- [What you need to do]:
Return, from the data below, each line that contains the word "cognosco".
════════
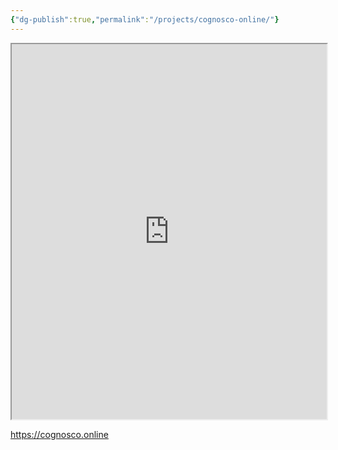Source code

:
 ```yaml
---
{"dg-publish":true,"permalink":"/projects/cognosco-online/"}
---
```


<iframe src="https://cognosco.online" width="100%" height="600"></iframe>

https://cognosco.online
════════
- [Final answer]:
{"dg-publish":true,"permalink":"/projects/cognosco-online/"}
<iframe src="https://cognosco.online" width="100%" height="600"></iframe>
https://cognosco.online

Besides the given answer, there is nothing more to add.